PROBLEM TO SOLVE | With both ends included, repeat exactly the lines of the entries below from the one containing "사용해서 해결해보도록 하겠습니다." down to the one containing "# 🤝 같이 보면 좋은 파트", and no others.

[[ EXTRACTED INFORMATION, beginning ]]

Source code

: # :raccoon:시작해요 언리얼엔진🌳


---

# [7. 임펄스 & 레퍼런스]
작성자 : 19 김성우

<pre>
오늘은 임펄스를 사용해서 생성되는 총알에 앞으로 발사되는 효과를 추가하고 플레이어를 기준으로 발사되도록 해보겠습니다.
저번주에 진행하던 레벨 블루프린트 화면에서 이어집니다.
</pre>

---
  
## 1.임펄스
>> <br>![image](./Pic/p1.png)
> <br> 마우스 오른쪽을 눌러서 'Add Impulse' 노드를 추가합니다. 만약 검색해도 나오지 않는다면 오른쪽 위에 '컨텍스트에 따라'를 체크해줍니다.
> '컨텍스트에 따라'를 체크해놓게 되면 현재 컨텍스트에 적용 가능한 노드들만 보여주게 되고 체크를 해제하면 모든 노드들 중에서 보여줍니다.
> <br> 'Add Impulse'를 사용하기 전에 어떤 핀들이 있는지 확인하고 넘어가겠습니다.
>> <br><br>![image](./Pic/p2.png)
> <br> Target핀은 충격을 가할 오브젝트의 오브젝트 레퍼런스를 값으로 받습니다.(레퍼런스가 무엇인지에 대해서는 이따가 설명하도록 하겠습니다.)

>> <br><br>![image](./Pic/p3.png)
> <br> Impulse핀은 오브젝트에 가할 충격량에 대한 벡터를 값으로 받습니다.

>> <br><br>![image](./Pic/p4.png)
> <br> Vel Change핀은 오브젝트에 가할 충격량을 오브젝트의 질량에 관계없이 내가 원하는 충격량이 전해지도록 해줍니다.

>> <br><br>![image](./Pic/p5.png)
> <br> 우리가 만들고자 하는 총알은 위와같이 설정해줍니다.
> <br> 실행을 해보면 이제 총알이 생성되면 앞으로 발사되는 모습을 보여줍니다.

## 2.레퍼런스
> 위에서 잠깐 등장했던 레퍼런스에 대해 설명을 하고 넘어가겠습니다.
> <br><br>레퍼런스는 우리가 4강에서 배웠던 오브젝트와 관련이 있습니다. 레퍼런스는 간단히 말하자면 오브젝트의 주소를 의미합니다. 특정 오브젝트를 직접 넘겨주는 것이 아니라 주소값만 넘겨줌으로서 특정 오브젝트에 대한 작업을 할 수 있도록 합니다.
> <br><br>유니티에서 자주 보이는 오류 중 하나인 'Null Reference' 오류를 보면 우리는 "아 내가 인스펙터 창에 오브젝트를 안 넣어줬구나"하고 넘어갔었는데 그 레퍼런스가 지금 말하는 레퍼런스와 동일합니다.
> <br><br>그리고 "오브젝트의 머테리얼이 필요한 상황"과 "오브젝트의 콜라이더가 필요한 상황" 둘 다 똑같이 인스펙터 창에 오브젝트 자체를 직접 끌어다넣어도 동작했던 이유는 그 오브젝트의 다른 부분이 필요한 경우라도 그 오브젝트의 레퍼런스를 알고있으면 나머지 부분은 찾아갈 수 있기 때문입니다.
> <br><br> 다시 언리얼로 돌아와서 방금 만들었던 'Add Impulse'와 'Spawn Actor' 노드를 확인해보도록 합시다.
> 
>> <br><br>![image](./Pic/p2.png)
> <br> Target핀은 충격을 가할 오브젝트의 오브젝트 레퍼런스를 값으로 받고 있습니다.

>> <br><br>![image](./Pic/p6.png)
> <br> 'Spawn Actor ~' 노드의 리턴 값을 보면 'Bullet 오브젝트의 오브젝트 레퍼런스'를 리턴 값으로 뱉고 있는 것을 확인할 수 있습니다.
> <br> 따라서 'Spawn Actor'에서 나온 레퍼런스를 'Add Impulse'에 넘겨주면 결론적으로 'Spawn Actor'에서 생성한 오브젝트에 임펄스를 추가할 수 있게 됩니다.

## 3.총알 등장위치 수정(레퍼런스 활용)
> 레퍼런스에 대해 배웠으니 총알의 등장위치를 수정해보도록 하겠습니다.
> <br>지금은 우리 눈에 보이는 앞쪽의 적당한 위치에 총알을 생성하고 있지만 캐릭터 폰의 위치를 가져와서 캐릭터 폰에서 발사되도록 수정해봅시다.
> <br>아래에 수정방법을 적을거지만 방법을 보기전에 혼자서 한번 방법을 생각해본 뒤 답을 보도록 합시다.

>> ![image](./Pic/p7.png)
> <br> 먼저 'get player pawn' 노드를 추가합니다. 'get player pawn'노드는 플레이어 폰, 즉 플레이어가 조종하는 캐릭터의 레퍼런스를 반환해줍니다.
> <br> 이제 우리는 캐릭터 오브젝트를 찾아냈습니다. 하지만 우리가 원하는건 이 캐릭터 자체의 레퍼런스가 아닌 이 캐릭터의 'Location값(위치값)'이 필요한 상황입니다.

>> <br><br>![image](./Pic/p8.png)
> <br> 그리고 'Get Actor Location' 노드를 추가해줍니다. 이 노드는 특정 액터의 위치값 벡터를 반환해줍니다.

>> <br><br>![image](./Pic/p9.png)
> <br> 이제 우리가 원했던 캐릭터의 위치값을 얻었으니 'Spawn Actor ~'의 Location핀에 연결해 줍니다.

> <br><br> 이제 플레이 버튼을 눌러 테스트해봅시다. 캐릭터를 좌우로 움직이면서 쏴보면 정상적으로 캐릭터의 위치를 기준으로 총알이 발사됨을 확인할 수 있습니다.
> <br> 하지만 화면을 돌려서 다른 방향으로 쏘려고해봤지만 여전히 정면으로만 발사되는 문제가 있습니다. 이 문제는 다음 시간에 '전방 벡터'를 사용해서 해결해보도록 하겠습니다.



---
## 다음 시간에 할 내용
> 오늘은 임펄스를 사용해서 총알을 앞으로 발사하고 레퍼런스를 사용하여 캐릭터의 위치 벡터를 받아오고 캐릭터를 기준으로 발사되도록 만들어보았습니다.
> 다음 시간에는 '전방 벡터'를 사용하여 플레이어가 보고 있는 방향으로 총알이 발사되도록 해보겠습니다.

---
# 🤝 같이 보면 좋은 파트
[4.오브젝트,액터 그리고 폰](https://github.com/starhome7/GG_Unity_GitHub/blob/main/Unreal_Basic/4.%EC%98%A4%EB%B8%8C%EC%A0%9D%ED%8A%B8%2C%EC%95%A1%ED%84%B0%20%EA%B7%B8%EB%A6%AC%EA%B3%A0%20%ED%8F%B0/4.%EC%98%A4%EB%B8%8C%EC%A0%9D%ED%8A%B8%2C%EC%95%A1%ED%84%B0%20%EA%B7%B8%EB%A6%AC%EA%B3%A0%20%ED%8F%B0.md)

[[ EXTRACTED INFORMATION, end ]]

ANSWER SECTION |
> <br> 하지만 화면을 돌려서 다른 방향으로 쏘려고해봤지만 여전히 정면으로만 발사되는 문제가 있습니다. 이 문제는 다음 시간에 '전방 벡터'를 사용해서 해결해보도록 하겠습니다.



---
## 다음 시간에 할 내용
> 오늘은 임펄스를 사용해서 총알을 앞으로 발사하고 레퍼런스를 사용하여 캐릭터의 위치 벡터를 받아오고 캐릭터를 기준으로 발사되도록 만들어보았습니다.
> 다음 시간에는 '전방 벡터'를 사용하여 플레이어가 보고 있는 방향으로 총알이 발사되도록 해보겠습니다.

---
# 🤝 같이 보면 좋은 파트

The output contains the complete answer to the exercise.